REQUIRED ACTION: What lines in the material hold the string "critical"? Copy out each of them.

*** TASK INPUT ***

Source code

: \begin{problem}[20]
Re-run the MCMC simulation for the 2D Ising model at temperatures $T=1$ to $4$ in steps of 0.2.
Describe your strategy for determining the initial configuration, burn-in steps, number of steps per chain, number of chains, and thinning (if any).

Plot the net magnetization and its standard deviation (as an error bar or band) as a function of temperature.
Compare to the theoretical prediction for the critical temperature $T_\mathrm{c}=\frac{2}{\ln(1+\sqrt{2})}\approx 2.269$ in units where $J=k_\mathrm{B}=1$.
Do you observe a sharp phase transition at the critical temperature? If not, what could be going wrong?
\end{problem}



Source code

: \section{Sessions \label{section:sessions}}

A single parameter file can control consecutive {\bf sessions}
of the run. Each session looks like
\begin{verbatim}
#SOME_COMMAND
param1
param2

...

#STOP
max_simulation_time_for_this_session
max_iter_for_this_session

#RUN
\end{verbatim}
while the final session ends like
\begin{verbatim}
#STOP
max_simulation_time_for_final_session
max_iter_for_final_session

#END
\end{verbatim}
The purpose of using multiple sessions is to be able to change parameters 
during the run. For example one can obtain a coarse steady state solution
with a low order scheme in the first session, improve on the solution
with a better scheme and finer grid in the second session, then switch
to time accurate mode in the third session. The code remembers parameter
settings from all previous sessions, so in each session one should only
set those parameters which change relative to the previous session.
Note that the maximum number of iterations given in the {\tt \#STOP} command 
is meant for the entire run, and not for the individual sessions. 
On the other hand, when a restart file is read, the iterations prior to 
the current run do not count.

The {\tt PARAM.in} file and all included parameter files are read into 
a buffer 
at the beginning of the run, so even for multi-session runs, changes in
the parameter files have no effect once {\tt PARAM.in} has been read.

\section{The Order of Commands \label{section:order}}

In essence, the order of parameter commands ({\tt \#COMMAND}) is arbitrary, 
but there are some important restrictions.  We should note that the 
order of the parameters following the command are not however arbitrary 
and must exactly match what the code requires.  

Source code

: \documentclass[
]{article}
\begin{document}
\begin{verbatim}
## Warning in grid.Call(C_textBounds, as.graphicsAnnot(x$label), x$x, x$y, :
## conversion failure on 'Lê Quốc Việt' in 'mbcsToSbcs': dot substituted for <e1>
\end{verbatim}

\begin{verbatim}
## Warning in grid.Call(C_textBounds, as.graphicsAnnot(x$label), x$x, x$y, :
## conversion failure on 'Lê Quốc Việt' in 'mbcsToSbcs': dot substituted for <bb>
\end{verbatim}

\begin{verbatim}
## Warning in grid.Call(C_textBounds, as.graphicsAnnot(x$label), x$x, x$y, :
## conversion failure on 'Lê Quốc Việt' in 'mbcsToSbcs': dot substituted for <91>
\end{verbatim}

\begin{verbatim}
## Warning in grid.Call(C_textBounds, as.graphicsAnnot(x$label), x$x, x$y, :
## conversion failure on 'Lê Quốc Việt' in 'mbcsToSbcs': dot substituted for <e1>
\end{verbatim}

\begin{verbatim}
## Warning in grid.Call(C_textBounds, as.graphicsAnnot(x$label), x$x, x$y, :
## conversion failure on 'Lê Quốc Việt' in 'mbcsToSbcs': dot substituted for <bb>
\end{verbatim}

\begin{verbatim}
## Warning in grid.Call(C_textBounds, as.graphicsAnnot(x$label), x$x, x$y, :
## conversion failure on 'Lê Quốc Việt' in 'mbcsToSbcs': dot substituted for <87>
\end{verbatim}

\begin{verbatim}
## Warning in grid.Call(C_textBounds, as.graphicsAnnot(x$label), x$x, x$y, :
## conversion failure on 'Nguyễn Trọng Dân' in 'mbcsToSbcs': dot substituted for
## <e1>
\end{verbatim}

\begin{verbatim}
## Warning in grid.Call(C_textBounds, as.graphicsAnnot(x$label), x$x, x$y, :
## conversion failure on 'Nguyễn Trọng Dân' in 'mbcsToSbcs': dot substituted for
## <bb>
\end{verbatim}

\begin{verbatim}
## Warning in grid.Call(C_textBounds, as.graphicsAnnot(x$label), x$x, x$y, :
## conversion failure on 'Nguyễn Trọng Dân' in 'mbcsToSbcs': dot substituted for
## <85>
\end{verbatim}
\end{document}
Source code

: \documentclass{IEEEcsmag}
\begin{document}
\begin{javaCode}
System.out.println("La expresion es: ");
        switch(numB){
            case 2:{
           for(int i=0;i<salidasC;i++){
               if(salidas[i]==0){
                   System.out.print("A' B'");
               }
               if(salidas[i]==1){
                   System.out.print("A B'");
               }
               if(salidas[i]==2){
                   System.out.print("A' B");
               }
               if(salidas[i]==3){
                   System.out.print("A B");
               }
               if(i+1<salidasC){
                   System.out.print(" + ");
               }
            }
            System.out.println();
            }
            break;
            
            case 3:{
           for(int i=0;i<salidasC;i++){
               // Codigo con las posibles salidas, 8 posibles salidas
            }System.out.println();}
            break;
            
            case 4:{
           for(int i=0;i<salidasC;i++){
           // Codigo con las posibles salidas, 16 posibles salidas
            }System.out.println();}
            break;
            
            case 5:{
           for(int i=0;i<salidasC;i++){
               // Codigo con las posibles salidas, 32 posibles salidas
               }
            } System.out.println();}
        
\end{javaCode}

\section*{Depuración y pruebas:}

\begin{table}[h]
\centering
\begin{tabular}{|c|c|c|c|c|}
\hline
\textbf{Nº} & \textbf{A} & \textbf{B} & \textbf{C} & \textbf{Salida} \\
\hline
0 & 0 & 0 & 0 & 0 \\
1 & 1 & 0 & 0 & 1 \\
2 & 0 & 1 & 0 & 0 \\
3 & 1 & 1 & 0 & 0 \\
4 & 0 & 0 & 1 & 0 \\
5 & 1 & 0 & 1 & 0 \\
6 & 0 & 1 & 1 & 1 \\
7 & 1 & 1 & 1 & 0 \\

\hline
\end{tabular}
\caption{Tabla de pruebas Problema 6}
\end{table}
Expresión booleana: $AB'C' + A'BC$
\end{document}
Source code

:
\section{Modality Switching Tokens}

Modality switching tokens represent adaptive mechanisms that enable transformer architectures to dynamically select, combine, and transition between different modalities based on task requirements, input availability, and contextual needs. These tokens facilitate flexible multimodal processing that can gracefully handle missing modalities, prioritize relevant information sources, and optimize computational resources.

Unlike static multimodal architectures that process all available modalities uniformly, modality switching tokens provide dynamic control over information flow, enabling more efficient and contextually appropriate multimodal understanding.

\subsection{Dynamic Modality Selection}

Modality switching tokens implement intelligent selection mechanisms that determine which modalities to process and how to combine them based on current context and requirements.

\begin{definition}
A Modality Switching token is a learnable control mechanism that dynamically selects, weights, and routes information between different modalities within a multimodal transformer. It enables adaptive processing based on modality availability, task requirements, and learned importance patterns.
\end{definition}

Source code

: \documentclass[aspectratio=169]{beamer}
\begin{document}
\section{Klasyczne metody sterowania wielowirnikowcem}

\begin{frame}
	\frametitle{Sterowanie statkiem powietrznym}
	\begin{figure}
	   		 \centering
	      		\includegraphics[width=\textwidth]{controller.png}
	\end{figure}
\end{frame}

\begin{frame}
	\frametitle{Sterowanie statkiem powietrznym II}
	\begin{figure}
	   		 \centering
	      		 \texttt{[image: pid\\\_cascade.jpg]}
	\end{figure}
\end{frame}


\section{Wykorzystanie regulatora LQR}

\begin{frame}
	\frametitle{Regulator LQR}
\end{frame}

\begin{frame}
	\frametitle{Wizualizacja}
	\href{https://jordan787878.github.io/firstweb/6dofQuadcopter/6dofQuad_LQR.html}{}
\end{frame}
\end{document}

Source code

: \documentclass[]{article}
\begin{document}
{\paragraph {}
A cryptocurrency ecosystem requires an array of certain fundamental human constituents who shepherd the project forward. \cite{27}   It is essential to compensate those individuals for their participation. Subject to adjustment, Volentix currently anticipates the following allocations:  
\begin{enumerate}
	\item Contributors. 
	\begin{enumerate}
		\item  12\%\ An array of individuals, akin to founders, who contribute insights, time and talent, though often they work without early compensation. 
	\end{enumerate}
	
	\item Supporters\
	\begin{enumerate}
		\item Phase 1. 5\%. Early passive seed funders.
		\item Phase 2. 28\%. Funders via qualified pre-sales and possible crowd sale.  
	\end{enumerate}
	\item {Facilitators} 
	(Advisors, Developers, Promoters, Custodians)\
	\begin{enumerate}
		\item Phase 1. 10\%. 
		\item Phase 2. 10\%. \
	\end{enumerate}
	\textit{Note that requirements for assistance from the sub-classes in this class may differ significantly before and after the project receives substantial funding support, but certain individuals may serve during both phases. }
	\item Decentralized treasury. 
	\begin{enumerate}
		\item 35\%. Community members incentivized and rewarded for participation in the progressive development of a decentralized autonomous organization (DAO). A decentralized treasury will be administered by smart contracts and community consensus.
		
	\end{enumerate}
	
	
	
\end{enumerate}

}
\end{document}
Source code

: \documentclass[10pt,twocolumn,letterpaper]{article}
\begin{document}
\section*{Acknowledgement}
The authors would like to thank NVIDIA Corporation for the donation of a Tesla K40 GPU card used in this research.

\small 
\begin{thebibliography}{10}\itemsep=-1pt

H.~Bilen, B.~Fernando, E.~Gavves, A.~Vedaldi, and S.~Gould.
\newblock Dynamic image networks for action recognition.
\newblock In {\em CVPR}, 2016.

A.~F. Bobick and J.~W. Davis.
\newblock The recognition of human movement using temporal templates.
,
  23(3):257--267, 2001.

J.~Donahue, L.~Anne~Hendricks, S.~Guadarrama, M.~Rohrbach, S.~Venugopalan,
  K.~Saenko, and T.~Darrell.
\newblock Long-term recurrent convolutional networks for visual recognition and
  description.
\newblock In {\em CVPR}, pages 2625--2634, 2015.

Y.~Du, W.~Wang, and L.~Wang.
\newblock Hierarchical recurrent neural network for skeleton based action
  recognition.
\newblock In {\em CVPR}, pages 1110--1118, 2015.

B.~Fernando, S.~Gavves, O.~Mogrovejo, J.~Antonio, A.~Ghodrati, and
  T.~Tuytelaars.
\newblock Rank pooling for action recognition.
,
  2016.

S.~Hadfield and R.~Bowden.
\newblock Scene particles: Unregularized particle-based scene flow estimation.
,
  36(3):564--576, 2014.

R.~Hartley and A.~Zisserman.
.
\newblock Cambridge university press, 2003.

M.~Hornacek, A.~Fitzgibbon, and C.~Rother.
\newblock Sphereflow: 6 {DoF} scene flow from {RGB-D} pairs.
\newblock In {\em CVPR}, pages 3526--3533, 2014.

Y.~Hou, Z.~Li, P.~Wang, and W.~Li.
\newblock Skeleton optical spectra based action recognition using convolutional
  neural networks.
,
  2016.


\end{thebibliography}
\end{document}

***

WRITTEN ANSWER:
Compare to the theoretical prediction for the critical temperature $T_\mathrm{c}=\frac{2}{\ln(1+\sqrt{2})}\approx 2.269$ in units where $J=k_\mathrm{B}=1$.
Do you observe a sharp phase transition at the critical temperature? If not, what could be going wrong?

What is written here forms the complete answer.